Black Panther: This is the best overall movie in the MCU, but its themes of black identity and the meaning and use of violence can get out of the minds of everyone but adults. It’s still a great, well-timed film, and even if they overlook its deeper meaning, it works great as a blockbuster action movie.

Avengers: Age of Ultron: The idea of ​​teamwork winning over everything else resonates with this Marvel movie, but the massive violence and swiftness can be a little overwhelming for the little ones.

Iron Man 2 : I know you have to heighten the focus of any series with a second installment, so it makes sense that this movie dwells on Tony Stark’s alcoholism and personal flaws, but will the kids like it? Maybe if they are older.

Iron Man 3: Ditto, Part 3. In this part of the series, the violence is more personal, so young children can be upset. Plus, watching Tony Stark overcome a midlife identity crisis probably doesn’t figure high on many kids’ must-watch lists.

13 years and older

The Incredible Hulk : Children love the Hulk for the same reason he is a nuisance to their parents. The big green dude solves every problem by breaking it down.
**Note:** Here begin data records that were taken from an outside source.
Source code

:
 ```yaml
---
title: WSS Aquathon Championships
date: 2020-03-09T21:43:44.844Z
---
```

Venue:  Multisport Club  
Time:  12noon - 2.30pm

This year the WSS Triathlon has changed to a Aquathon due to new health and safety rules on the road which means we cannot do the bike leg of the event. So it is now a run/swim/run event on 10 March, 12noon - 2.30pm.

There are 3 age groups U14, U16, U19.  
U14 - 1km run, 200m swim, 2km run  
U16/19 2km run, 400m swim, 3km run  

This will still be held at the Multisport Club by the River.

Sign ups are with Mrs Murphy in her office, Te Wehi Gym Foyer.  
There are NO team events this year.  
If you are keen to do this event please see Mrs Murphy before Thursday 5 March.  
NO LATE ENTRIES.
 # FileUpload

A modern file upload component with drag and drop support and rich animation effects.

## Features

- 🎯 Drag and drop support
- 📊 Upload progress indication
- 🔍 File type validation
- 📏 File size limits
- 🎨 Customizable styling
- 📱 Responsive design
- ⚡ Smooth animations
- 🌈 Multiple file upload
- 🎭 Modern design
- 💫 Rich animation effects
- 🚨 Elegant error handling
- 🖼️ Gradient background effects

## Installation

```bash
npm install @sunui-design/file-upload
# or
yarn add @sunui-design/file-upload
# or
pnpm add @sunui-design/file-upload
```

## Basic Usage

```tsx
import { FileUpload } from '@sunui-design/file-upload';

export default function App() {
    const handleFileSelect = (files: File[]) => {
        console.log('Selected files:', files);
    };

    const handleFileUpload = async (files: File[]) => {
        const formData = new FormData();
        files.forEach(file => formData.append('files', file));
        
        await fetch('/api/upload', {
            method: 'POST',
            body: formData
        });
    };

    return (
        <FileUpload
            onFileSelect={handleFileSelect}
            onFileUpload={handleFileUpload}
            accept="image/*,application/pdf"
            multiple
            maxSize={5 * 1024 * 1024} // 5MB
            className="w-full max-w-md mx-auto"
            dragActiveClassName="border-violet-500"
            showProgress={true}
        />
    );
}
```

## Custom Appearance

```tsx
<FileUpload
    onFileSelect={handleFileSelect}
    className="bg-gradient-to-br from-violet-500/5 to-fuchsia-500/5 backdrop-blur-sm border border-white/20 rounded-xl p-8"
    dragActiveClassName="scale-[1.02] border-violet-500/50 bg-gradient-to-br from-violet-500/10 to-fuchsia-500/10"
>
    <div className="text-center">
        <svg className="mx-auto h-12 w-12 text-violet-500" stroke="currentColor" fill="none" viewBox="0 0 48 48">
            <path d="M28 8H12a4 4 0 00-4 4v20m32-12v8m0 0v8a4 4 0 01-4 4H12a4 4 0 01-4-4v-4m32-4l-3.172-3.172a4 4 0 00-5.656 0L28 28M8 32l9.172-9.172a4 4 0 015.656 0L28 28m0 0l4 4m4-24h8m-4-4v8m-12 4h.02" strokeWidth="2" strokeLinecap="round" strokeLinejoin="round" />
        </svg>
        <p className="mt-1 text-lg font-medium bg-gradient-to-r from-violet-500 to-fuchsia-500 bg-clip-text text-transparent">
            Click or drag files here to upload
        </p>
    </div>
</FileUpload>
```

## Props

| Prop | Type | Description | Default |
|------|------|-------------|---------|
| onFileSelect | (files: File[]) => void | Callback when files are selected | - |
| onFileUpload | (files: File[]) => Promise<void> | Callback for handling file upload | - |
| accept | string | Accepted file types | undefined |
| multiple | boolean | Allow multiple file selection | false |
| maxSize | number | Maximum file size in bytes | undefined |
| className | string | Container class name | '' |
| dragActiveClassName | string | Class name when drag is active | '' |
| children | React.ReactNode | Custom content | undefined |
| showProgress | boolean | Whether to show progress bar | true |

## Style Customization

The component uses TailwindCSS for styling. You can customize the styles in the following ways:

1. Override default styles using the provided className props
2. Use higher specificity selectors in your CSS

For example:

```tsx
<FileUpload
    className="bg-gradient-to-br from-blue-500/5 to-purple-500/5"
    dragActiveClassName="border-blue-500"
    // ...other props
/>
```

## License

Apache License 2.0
The Hulk is by nature very cruel, and a high-tech suit, magic shield or god’s hammer does not distract from violence. He’s just a big green guy smashing faces.

Captain America: The Winter Soldier: I understand that the upright superheroes from the old comics don’t play in our current fallen world, but getting Captain America to distrust the US government is a little tricky for little guys who just want a hero.

Captain America: Civil War: Fighting superheroes against other superheroes is also a bit tricky for a lot of kids, and there are a few personal and harrowing deaths in it.

Thor: The Dark World: The battles in this movie are huge and overwhelming, from catnip to older kids, but toddlers can be, well, overwhelmed, especially when combined with the fact that it’s not a great movie.